Friends #7 and #8: Joy and Omar

I spent a second day in the Bay Area to catch up with some more people.

I met Joy, a childhood friend, and her 2 1/2-year-old daughter, Autumn, at Jimmy Bean’s in Berkeley for breakfast.  Autumn was a trooper because she’d been sick the night before, but had bounced back and played quietly while Joy and I talked.  We both think the last time we saw each other, we were about 8 years old.  She remembers that one year we trick-or-treated together dressed up as 50’s girls with poodle skirts.  Our older brothers had been friends (maybe from Cub Scouts?) and met first, and then we became friends.  But since Joy went to private school and I went to public school, we didn’t see each other after a certain age.  I loved sitting down with adult Joy.  What’s interesting is that I remember Joy as a white-blond, quiet girl.  The best word to describe my impression of her is that she was “fair.”   Timid is too strong a word.  Delicate is too wussy.  But I remember her as fair.  In complexion, she is still fair.  She and I have nearly identical hair color (strawberry blond). But she is definitely not quiet anymore.  She is spunky.

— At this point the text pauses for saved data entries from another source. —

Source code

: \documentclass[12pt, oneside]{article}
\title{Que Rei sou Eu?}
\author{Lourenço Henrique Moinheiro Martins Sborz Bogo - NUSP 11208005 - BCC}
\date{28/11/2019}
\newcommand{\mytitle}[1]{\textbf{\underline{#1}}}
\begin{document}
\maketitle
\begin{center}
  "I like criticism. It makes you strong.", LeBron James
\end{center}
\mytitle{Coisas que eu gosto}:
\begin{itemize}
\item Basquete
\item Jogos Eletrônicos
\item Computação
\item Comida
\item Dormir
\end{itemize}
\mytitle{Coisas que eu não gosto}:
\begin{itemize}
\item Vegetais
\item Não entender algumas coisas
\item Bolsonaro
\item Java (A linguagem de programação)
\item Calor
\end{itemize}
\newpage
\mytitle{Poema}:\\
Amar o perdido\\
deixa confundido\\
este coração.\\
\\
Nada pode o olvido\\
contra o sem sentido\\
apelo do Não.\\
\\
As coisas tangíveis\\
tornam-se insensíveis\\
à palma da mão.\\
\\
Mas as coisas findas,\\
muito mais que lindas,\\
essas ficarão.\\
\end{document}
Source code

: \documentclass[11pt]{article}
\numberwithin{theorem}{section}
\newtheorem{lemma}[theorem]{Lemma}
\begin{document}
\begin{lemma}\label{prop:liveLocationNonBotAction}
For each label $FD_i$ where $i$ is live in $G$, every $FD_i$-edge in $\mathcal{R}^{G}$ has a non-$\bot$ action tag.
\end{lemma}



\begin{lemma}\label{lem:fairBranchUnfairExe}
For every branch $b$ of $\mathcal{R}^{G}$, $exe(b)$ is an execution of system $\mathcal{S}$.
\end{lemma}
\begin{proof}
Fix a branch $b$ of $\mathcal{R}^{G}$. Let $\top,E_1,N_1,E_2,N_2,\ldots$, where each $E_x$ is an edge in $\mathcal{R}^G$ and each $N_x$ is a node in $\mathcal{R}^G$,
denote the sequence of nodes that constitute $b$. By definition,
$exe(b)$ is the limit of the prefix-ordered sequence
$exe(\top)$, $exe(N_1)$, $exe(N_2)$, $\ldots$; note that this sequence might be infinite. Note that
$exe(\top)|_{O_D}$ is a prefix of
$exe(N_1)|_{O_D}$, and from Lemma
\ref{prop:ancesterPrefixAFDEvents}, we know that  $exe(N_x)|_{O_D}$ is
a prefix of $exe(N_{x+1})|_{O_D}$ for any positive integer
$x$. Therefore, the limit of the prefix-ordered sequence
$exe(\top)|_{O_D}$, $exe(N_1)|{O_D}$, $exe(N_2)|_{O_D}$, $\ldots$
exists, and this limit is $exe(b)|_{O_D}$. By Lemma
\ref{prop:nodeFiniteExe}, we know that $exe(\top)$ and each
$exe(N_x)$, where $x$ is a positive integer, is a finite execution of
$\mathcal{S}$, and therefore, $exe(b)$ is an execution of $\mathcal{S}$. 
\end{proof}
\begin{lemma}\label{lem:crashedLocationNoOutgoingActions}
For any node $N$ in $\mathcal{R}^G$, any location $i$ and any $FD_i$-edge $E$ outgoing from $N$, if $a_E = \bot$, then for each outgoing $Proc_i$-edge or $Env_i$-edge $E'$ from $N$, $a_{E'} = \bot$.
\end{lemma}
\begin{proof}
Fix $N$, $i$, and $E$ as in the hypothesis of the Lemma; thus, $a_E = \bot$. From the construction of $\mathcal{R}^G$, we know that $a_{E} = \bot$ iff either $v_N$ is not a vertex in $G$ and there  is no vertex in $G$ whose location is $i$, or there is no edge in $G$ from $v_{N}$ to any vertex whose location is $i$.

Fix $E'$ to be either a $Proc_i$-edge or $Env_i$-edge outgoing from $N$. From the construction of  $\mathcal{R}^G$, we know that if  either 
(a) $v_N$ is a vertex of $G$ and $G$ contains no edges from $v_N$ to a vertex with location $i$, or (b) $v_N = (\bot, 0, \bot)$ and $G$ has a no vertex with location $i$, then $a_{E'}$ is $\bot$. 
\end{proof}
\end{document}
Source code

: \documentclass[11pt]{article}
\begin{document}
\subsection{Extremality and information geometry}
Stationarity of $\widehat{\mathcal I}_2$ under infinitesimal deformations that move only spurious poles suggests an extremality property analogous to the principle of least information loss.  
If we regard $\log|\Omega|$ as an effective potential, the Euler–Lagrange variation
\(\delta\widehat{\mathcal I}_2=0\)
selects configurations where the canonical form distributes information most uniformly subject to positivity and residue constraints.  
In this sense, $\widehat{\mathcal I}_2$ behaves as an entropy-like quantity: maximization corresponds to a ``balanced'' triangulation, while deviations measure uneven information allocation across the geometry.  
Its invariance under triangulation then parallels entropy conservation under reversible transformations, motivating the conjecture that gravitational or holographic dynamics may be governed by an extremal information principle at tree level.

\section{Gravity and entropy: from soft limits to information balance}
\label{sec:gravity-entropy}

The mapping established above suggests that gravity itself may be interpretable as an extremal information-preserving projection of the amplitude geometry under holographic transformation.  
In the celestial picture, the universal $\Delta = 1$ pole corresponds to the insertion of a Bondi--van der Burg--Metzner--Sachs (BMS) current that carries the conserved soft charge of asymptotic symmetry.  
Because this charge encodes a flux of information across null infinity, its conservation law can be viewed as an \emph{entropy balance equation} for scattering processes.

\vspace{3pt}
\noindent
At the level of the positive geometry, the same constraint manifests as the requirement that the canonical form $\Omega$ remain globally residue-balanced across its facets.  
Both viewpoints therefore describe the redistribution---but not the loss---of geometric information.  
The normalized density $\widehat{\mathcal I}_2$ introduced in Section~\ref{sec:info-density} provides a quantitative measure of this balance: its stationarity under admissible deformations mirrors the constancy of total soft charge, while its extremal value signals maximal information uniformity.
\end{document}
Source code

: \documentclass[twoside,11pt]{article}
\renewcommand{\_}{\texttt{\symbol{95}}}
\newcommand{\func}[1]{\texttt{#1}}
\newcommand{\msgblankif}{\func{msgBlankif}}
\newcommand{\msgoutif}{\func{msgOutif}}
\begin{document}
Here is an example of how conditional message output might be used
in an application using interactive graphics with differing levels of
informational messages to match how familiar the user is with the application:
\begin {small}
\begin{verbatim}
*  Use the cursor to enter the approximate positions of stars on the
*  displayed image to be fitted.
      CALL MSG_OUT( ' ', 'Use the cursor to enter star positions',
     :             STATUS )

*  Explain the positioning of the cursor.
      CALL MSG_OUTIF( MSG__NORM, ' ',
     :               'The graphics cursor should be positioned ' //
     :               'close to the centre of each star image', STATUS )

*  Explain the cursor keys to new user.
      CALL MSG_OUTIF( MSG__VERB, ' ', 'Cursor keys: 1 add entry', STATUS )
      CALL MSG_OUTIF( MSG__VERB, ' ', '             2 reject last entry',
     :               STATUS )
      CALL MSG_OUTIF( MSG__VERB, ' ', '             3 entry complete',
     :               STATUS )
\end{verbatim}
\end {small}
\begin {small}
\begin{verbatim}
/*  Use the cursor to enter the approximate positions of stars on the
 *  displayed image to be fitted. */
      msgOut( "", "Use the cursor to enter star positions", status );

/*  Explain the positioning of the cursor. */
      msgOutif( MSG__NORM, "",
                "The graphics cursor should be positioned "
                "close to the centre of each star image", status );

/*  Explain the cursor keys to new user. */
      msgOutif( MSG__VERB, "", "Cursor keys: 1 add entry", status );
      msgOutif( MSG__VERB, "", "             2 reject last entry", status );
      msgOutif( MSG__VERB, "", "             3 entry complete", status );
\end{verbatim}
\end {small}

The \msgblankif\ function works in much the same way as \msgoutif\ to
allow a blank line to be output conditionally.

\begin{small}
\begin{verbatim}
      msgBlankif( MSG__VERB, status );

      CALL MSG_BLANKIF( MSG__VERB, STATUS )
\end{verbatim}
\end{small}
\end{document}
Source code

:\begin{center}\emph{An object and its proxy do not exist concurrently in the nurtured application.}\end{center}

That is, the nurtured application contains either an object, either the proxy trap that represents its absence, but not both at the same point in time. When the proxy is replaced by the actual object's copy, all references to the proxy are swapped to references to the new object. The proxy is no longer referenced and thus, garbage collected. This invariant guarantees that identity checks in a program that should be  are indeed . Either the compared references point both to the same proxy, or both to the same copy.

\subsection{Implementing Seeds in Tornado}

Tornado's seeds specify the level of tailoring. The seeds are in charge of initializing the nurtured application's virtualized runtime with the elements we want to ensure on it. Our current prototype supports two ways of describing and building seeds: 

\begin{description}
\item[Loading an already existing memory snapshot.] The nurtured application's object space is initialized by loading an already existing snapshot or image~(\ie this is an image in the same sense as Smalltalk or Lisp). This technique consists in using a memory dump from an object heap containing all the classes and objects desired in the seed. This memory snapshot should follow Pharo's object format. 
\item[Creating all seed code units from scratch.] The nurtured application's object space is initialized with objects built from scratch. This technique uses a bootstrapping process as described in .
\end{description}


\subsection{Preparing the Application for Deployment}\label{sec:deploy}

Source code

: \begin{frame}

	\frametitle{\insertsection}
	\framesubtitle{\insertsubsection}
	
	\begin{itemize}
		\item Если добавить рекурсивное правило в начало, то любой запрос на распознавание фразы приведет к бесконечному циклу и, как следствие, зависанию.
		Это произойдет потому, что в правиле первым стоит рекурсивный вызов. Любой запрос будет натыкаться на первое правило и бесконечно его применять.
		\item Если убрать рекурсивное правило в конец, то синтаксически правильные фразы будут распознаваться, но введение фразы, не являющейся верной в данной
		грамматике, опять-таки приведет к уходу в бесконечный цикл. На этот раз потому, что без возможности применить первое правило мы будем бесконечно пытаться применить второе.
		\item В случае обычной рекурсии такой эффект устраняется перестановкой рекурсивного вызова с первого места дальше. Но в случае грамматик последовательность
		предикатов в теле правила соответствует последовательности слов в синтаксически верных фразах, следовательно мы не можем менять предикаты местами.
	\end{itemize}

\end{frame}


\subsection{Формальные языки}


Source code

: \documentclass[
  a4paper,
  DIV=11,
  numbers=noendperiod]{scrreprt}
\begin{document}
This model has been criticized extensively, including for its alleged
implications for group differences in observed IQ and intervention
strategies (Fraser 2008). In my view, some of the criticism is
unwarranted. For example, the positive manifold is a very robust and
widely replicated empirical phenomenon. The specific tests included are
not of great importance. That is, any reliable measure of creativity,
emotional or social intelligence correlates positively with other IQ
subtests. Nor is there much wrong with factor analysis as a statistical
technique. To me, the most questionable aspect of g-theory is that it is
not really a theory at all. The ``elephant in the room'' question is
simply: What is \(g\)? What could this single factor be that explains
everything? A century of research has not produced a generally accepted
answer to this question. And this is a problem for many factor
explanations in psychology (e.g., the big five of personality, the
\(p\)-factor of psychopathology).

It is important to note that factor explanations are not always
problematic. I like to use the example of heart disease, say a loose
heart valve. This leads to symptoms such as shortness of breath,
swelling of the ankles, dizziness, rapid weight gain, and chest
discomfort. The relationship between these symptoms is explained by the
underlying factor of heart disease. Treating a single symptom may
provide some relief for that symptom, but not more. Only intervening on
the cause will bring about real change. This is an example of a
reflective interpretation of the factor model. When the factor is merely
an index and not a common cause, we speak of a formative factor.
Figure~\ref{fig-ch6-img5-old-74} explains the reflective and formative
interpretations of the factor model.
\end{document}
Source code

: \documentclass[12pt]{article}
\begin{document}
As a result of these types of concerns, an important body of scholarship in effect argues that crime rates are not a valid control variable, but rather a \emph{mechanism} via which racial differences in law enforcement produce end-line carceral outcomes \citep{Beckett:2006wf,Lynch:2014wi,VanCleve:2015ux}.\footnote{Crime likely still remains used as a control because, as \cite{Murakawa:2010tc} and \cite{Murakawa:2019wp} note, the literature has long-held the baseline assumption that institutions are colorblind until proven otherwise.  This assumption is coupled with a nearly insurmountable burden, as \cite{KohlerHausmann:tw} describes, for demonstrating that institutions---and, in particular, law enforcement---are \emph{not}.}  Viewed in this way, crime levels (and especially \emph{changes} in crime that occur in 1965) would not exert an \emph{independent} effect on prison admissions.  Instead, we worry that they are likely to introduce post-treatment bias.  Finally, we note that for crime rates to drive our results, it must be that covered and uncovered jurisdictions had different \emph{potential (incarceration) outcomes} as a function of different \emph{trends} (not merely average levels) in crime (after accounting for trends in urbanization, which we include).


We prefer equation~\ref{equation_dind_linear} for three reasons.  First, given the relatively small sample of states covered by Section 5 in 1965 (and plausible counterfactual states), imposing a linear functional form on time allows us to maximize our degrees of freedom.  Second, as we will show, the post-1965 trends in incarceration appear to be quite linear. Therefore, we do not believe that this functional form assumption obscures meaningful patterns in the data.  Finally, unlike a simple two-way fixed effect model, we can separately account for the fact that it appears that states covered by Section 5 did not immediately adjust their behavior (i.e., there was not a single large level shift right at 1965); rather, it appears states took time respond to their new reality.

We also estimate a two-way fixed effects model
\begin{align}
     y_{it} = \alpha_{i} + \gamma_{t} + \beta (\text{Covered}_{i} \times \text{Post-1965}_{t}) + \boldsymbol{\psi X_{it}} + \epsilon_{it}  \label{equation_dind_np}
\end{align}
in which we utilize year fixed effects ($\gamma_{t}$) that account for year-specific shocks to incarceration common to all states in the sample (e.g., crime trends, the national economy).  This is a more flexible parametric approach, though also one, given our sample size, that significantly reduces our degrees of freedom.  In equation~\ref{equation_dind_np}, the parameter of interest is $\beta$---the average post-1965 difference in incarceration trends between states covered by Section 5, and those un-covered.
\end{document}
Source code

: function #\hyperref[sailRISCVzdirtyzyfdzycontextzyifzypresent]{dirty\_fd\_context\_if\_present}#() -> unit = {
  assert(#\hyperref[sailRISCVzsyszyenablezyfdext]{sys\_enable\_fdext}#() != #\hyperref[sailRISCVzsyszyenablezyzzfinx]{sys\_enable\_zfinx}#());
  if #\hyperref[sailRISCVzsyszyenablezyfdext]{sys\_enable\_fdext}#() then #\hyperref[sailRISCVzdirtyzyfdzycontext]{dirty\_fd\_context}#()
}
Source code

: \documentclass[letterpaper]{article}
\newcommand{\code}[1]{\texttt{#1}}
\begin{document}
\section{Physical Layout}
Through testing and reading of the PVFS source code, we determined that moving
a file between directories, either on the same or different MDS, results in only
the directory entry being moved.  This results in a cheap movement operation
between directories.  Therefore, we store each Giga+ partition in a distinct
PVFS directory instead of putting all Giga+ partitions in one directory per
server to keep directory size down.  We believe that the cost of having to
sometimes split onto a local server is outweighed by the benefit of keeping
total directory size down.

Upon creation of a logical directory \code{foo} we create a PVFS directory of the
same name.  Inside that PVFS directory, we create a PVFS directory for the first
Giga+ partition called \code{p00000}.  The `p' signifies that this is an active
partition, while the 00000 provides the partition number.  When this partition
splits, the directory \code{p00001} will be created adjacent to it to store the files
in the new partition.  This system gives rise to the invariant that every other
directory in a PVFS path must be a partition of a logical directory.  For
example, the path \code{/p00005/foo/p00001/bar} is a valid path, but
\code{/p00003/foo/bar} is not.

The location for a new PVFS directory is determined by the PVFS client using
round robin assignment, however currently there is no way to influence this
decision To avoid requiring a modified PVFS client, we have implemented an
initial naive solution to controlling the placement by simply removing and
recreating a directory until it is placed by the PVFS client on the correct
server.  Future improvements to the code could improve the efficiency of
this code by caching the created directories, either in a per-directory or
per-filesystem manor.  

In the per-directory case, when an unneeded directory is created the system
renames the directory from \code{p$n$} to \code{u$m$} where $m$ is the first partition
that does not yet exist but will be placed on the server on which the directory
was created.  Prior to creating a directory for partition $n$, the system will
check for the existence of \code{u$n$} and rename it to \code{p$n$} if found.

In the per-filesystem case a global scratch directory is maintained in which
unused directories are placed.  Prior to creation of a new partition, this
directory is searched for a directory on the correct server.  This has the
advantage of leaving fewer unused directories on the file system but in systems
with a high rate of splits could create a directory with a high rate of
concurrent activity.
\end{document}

She is fiery.  Even a little outspoken at times, but in the best possible way.  I so enjoyed our time together.  We come from the same suburban, midwestern culture, and have ventured from it each in our own way.  It was nice to have someone understand what childhood birthdays were like or the danger and daring of the neighborhood sledding spot: King Kong Hill.  What I will take with me from my time with her, though, is her gracious attitude.  If we would bemoan something from our childhood, she would quickly come back with a response of understanding and compassion, eliminating judgment.  This happened more than once in our conversation, and it’s been a long time since I’ve watched someone strive not to judge others with such quickness and regularity.  It was quite lovely.  And it was fun to watch someone I knew as a young child be a mother to a young child.  She’s awesome at it.

Autumn investigating the knit covering for the street sign.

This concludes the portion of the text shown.